Section 14(2) of Decree No.37 of 1968 is as follows:-
(2) It is hereby declared that –
(a) the repeal of any enactment or law by this Decree shall not affect any order, notice or other document made or thing whatsoever done under the provisions of any enactment or law hereby repealed, and every such order, notice or other document or thing so far as it is subsisting or in force at the time of the repeal shall continue or have effect by virtue of this Decree;
(b) any tribunal of inquiry established under any enactment or law repealed by this Decree and in being immediately before the making of this Decree shall, on its promulgation by any means thereafter, continue as if constituted by or under and for the purpose of this Decree, and matters uncompleted before any such tribunal or pursuant to any enactment or law hereby repealed, prepared and intended for presentation thereto shall, where necessary be continued or completed, either by the same or any other tribunal accordingly by virtue of this Decree.”
And section 12 provides for the validity and exclusion of the court’s jurisdiction. It reads:-
“12. The validity of any direction, notice or order given or made, or of any other thing whatsoever done, as the case may be under this Decree, or under any enactment or other Law repealed by this Decree, or the circumstances under which such direction, notice or order has been given or made or other thing whatsoever done, shall not be inquired into in any Court of Law, and accordingly nothing in the provisions of Chapter III of the Constitution of the Federation shall apply in relation to any matter arising out of this Decree or out of any enactment or other law repealed by this Decree.”
The effect of section 14 is that although subsection (1) repeals Edict No.5 of 1967, under subsection (2), the Tribunal of Inquiry about which this complaint arose is to continue its function, and all orders already made by it are validated and to continue to operate. On the other hand, the effect of section 12 is that despite the provisions of the Fundamental Human Rights in Chapter III of the Constitution, validity of orders, notices and directions made shall not be inquired into by any Court of Law.
(ii) Decree No. 43 of 1968 is dated August 28, 1968 and made to operate as from July 29, 1968; it applies to the whole Federation.
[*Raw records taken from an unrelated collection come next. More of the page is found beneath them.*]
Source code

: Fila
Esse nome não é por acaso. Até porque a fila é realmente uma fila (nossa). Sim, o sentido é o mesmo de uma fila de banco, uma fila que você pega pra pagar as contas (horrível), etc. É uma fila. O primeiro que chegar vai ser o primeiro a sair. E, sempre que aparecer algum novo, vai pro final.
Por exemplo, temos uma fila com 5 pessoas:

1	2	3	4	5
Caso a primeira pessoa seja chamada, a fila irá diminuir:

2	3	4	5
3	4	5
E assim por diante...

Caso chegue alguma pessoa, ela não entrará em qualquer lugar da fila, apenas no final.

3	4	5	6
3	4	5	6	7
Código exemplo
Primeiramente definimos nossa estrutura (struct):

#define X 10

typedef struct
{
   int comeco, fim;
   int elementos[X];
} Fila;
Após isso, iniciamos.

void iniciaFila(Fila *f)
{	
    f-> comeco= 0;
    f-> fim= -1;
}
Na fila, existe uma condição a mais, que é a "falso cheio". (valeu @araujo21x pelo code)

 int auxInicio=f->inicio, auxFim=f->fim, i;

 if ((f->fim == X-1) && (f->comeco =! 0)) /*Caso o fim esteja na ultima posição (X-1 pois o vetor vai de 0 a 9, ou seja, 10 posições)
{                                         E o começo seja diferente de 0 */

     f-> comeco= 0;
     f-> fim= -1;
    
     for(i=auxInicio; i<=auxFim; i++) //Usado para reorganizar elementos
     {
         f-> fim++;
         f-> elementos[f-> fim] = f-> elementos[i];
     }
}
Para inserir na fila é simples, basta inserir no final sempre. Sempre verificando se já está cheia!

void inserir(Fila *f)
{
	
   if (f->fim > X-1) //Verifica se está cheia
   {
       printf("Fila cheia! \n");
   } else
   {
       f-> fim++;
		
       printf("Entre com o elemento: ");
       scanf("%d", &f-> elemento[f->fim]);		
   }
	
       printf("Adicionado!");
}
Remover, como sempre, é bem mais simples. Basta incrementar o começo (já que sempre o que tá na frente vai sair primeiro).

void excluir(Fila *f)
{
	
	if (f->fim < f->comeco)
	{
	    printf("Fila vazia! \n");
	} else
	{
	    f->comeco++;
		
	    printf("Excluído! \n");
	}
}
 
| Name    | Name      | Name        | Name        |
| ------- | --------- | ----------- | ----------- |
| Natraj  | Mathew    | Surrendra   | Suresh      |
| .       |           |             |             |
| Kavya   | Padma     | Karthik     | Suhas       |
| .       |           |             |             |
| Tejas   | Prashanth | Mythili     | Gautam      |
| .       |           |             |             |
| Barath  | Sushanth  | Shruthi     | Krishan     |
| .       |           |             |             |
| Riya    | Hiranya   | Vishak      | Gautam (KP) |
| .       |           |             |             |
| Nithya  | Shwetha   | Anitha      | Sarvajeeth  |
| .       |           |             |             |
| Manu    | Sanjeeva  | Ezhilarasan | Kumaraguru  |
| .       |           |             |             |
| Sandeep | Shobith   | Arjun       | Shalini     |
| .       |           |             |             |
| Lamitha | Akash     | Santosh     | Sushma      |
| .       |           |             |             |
It is short and the two sections are as follows:-
“1. The Investigation of Assets (Public Officers and Other Persons) Decree 1968 is amended with effect from its commencement:
(a) in section 12 by omitting all words from “or under any enactment” up to and including the words “whatsoever done”;
(b) in section 14(2) by inserting in paragraph (a) after the word “Decree” where it secondly occurs, the words “so however that the effect of this provision shall not affect any cause or matter pending before a court at the time of such repeal”.
2. This Decree may be cited as the Investigation of Assets (Public Officers and Other Persons) (Amendment) Decree 1968 and shall have effect as hereinbefore provided and apply throughout the Federation.